A week ago, I watched J.K. Rowling’s commencement address at Harvard, from 2008 (the unsubtitled video is here, with a transcript underneath it but there is also a subtitled one here). What she said spoke to me – her speech reminded me of the times I have failed, or have come close to failing. It also reminded me of the power of imagination – not just the kind of imagination we use when reading or writing, but the imagination that lets us imagine what it is like to be in another person’s shoes – empathy. To empathise is part of imagination.
‘Unlike any other creature on this planet, humans can learn and understand, without having experienced. They can think themselves into other people’s places.’ – J.K. Rowling.
It can be hard to empathise with people at times. It can be painful to acknowledge and learn about the pain of others. However, learning and trying to understand the pain of other people means that we work on our inner selves – and empathy is something that allows us to use imagination to change the world. Whether that is through activism or art, or by working towards a better world in some way, or by making someone’s day that little bit brighter – there are so many possibilities that require a small leap of imagination.

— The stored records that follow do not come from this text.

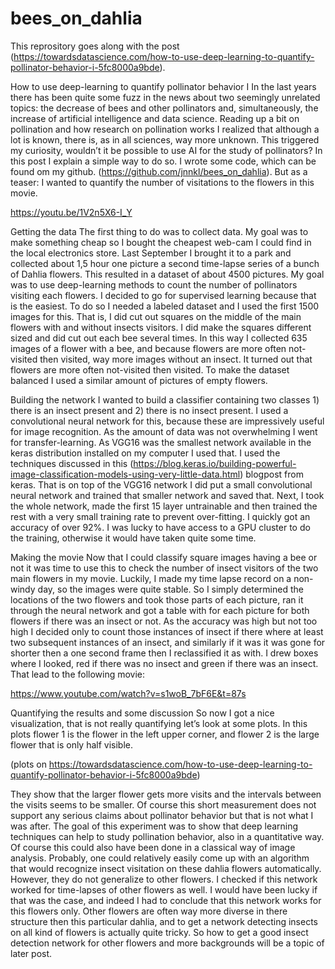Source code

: # bees_on_dahlia
This reprository goes along with the post (https://towardsdatascience.com/how-to-use-deep-learning-to-quantify-pollinator-behavior-i-5fc8000a9bde).


How to use deep-learning to quantify pollinator behavior I
In the last years there has been quite some fuzz in the news about two seemingly unrelated topics: the decrease of bees and other pollinators and, simultaneously, the increase of artificial intelligence and data science. Reading up a bit on pollination and how research on pollination works I realized that although a lot is known, there is, as in all sciences, way more unknown. This triggered my curiosity, wouldn’t it be possible to use AI for the study of pollinators? In this post I explain a simple way to do so. I wrote some code, which can be found om my github. (https://github.com/jnnkl/bees_on_dahlia). But as a teaser: I wanted to quantify the number of visitations to the flowers in this movie. 

https://youtu.be/1V2n5X6-I_Y


Getting the  data
The first thing to do was to collect data. My goal was to make something cheap so I bought the cheapest web-cam I could find in the local electronics store. Last September I brought it to a park and collected about 1,5 hour one picture a second time-lapse series of a bunch of Dahlia flowers. This resulted in a dataset of about 4500 pictures. My goal was to use deep-learning methods to count the number of pollinators visiting each flowers. I decided to go for supervised learning because that is the easiest. To do so I needed a labeled dataset and I used the first 1500 images for this. That is, I did cut out squares on the middle of the main flowers with and without insects visitors. I did make the squares different sized and did cut out each bee several times. In this way I collected 635 images of a flower with a bee, and because flowers are more often not-visited then visited, way more images without an insect. It turned out that flowers are more often not-visited then visited. To make the dataset balanced I used a similar amount of pictures of empty flowers.

Building the network
I wanted to build a classifier containing two classes 1) there is an insect present and 2) there is no insect present. I used a convolutional neural network for this, because these are impressively useful for image recognition. As the amount of data was not overwhelming I went for transfer-learning. As VGG16 was the smallest network available in the keras distribution installed on my computer I used that. I used the techniques discussed in this (https://blog.keras.io/building-powerful-image-classification-models-using-very-little-data.html) blogpost from keras. That is on top of the VGG16 network I did put a small convolutional neural network and trained that smaller network and saved that. Next, I took the whole network, made the first 15 layer untrainable and then trained the rest with a very small training rate to prevent over-fitting. I quickly got an accuracy of over 92%. I was lucky to have access to a GPU cluster to do the training, otherwise it would have taken quite some time.

Making the movie
Now that I could classify square images having a bee or not it was time to use this to check the number of insect visitors of the two main flowers in my movie. Luckily, I made my time lapse record on a non-windy day, so the images were quite stable. So I simply determined the locations of the two flowers and took those parts of each picture, ran it through the neural network and got a table with for each picture for both flowers if there was an insect or not. As the accuracy was high but not too high I decided only to count those instances of insect if there where at least two subsequent instances of an insect, and similarly if it was it was gone for shorter then a one second  frame then I reclassified it as with. I drew boxes where I looked, red if there was no insect and green if there was an insect. That lead to the following movie:

https://www.youtube.com/watch?v=s1woB_7bF6E&t=87s

Quantifying the results and some discussion
So now I got a nice visualization, that is not really quantifying let’s look at some plots. In this plots flower 1 is the flower in the left upper corner, and flower 2 is the large flower that is only half visible.

(plots on https://towardsdatascience.com/how-to-use-deep-learning-to-quantify-pollinator-behavior-i-5fc8000a9bde)

They show that the larger flower gets more visits and the intervals between the visits seems to be smaller. Of course this short measurement does not support any serious claims about pollinator behavior but that is not what I was after. The goal of this experiment was to show that deep learning techniques can help to study pollination behavior, also in a quantitative way. Of course this could also have been done in a classical way of image analysis. Probably, one could relatively easily come up with an algorithm that would recognize insect visitation on these dahlia flowers automatically. However, they do not generalize to other flowers. I checked if this network worked for time-lapses of other flowers as well. I would have been lucky if that was the case, and indeed I had to conclude that this network works for this flowers only. Other flowers are often way more diverse in there structure then this particular dahlia, and to get a network detecting insects on all kind of flowers is actually quite tricky. So how to get a good insect detection network for other flowers and more backgrounds will be a topic of later post.
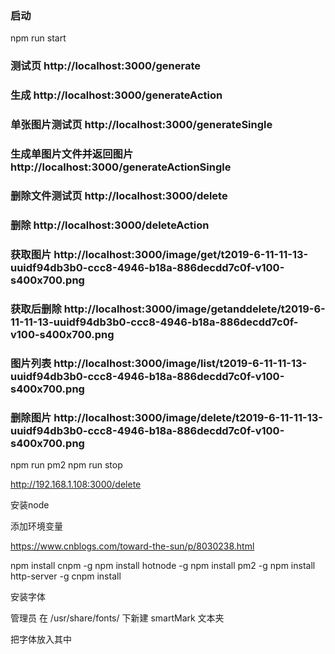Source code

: ### 启动
npm run start

### 测试页 http://localhost:3000/generate

### 生成 http://localhost:3000/generateAction

### 单张图片测试页 http://localhost:3000/generateSingle

### 生成单图片文件并返回图片  http://localhost:3000/generateActionSingle

### 删除文件测试页 http://localhost:3000/delete

### 删除 http://localhost:3000/deleteAction

### 获取图片 http://localhost:3000/image/get/t2019-6-11-11-13-uuidf94db3b0-ccc8-4946-b18a-886decdd7c0f-v100-s400x700.png
### 获取后删除 http://localhost:3000/image/getanddelete/t2019-6-11-11-13-uuidf94db3b0-ccc8-4946-b18a-886decdd7c0f-v100-s400x700.png
### 图片列表 http://localhost:3000/image/list/t2019-6-11-11-13-uuidf94db3b0-ccc8-4946-b18a-886decdd7c0f-v100-s400x700.png
### 删除图片 http://localhost:3000/image/delete/t2019-6-11-11-13-uuidf94db3b0-ccc8-4946-b18a-886decdd7c0f-v100-s400x700.png

npm run pm2
npm run stop

http://192.168.1.108:3000/delete



安装node

添加环境变量

https://www.cnblogs.com/toward-the-sun/p/8030238.html

npm install cnpm -g
npm install hotnode -g
npm install pm2 -g
npm install http-server -g
cnpm install

安装字体


管理员
在 /usr/share/fonts/  下新建 smartMark 文本夹

把字体放入其中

Failure teaches us resilience. In the face of failure, we learn more about ourselves and the people around us, about relationships and inner strength. For me, failure is a very strong word – it implies no possibility of getting back up and starting again, but that is what happens – we get back up and start again. Every day is a new day. Some days are harder than others, but there is always a new day, always the possibility of something different – that you can do something, make small changes or work towards your dream.
‘One of the many things I learned at the end of that Classics corridor down which I ventured at the age of 18, in search of something I could not then define, was this, written by the Greek author Plutarch: What we achieve inwardly will change outer reality.
That is an astonishing statement and yet proven a thousand times every day of our lives. It expresses, in part, our inescapable connection with the outside world, the fact that we touch other people’s lives simply by existing.’ – J.K. Rowling.
She also mentions that you are not a list of achievements – that we are not our CVs, our qualifications or other such measurements of success. People’s ideas of success vary. You don’t have to have a tick list where you have to achieve certain things by the time you are 30. I’ve discovered this the hard way – that my education, whilst giving me the tools to analyse, and think for myself – is not necessarily about achievement. It means a lot to me that I worked that hard for my education, but you learn every single day of your life. So much of what I’ve learnt in the years following my formal education has been about vulnerability, resilience and what it means to be human. You learn those lessons by living.
‘You might never fail on the scale I did, but some failure in life is inevitable. It is impossible to live without failing at something, unless you live so cautiously that you might as well not have lived at all – in which case, you fail by default.
Failure gave me an inner security that I had never attained by passing examinations. Failure taught me things about myself that I could have learned no other way. I discovered that I had a strong will, and more discipline than I had suspected; I also found out that I had friends whose value was truly above the price of rubies.
The knowledge that you have emerged wiser and stronger from setbacks means that you are, ever after, secure in your ability to survive. You will never truly know yourself, or the strength of your relationships, until both have been tested by adversity. Such knowledge is a true gift, for all that it is painfully won, and it has been worth more than any qualification I ever earned.
So given a Time Turner, I would tell my 21-year-old self that personal happiness lies in knowing that life is not a check-list of acquisition or achievement. Your qualifications, your CV, are not your life, though you will meet many people of my age and older who confuse the two. Life is difficult, and complicated, and beyond anyone’s total control, and the humility to know that will enable you to survive its vicissitudes.’ – J. K. Rowling.